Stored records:

□ □ □ □ □ □ □

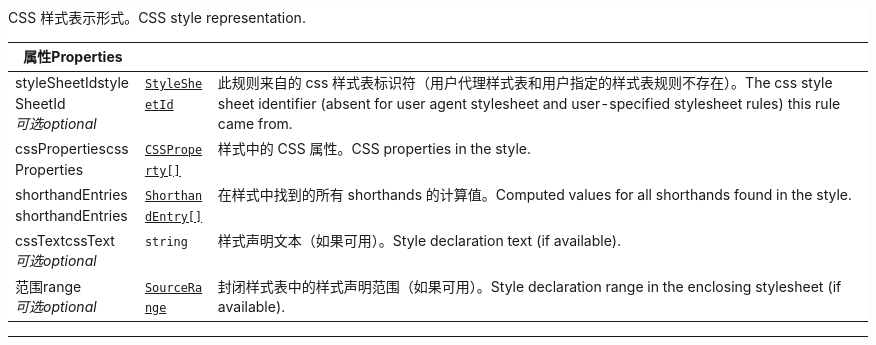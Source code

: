 <span data-ttu-id="b1ac8-268">CSS 样式表示形式。</span><span class="sxs-lookup"><span data-stu-id="b1ac8-268">CSS style representation.</span></span>

<table>
    <thead>
        <tr>
            <th><span data-ttu-id="b1ac8-269">属性</span><span class="sxs-lookup"><span data-stu-id="b1ac8-269">Properties</span></span></th>
            <th></th>
            <th></th>
        </tr>
    </thead>
    <tbody>
        <tr>
            <td><span data-ttu-id="b1ac8-270">styleSheetId</span><span class="sxs-lookup"><span data-stu-id="b1ac8-270">styleSheetId</span></span> <br /> <i><span data-ttu-id="b1ac8-271">可选</span><span class="sxs-lookup"><span data-stu-id="b1ac8-271">optional</span></span></i></td>
            <td><a href="#stylesheetid"><code class="flyout">StyleSheetId</code></a></td>
            <td><span data-ttu-id="b1ac8-272">此规则来自的 css 样式表标识符（用户代理样式表和用户指定的样式表规则不存在）。</span><span class="sxs-lookup"><span data-stu-id="b1ac8-272">The css style sheet identifier (absent for user agent stylesheet and user-specified stylesheet rules) this rule came from.</span></span></td>
        </tr>
        <tr>
            <td><span data-ttu-id="b1ac8-273">cssProperties</span><span class="sxs-lookup"><span data-stu-id="b1ac8-273">cssProperties</span></span></td>
            <td><a href="#cssproperty"><code class="flyout">CSSProperty[]</code></a></td>
            <td><span data-ttu-id="b1ac8-274">样式中的 CSS 属性。</span><span class="sxs-lookup"><span data-stu-id="b1ac8-274">CSS properties in the style.</span></span></td>
        </tr>
        <tr>
            <td><span data-ttu-id="b1ac8-275">shorthandEntries</span><span class="sxs-lookup"><span data-stu-id="b1ac8-275">shorthandEntries</span></span></td>
            <td><a href="#shorthandentry"><code class="flyout">ShorthandEntry[]</code></a></td>
            <td><span data-ttu-id="b1ac8-276">在样式中找到的所有 shorthands 的计算值。</span><span class="sxs-lookup"><span data-stu-id="b1ac8-276">Computed values for all shorthands found in the style.</span></span></td>
        </tr>
        <tr>
            <td><span data-ttu-id="b1ac8-277">cssText</span><span class="sxs-lookup"><span data-stu-id="b1ac8-277">cssText</span></span> <br /> <i><span data-ttu-id="b1ac8-278">可选</span><span class="sxs-lookup"><span data-stu-id="b1ac8-278">optional</span></span></i></td>
            <td><code class="flyout">string</code></td>
            <td><span data-ttu-id="b1ac8-279">样式声明文本（如果可用）。</span><span class="sxs-lookup"><span data-stu-id="b1ac8-279">Style declaration text (if available).</span></span></td>
        </tr>
        <tr>
            <td><span data-ttu-id="b1ac8-280">范围</span><span class="sxs-lookup"><span data-stu-id="b1ac8-280">range</span></span> <br /> <i><span data-ttu-id="b1ac8-281">可选</span><span class="sxs-lookup"><span data-stu-id="b1ac8-281">optional</span></span></i></td>
            <td><a href="#sourcerange"><code class="flyout">SourceRange</code></a></td>
            <td><span data-ttu-id="b1ac8-282">封闭样式表中的样式声明范围（如果可用）。</span><span class="sxs-lookup"><span data-stu-id="b1ac8-282">Style declaration range in the enclosing stylesheet (if available).</span></span></td>
        </tr>
    </tbody>
</table>
</p>

---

□ □ □ □ □ □ □

YOUR TASK:
All lines above containing the string "flyout" are to be collected.

SOLUTION FOR THIS PROBLEM:
            <td><a href="#stylesheetid"><code class="flyout">StyleSheetId</code></a></td>
            <td><a href="#cssproperty"><code class="flyout">CSSProperty[]</code></a></td>
            <td><a href="#shorthandentry"><code class="flyout">ShorthandEntry[]</code></a></td>
            <td><code class="flyout">string</code></td>
            <td><a href="#sourcerange"><code class="flyout">SourceRange</code></a></td>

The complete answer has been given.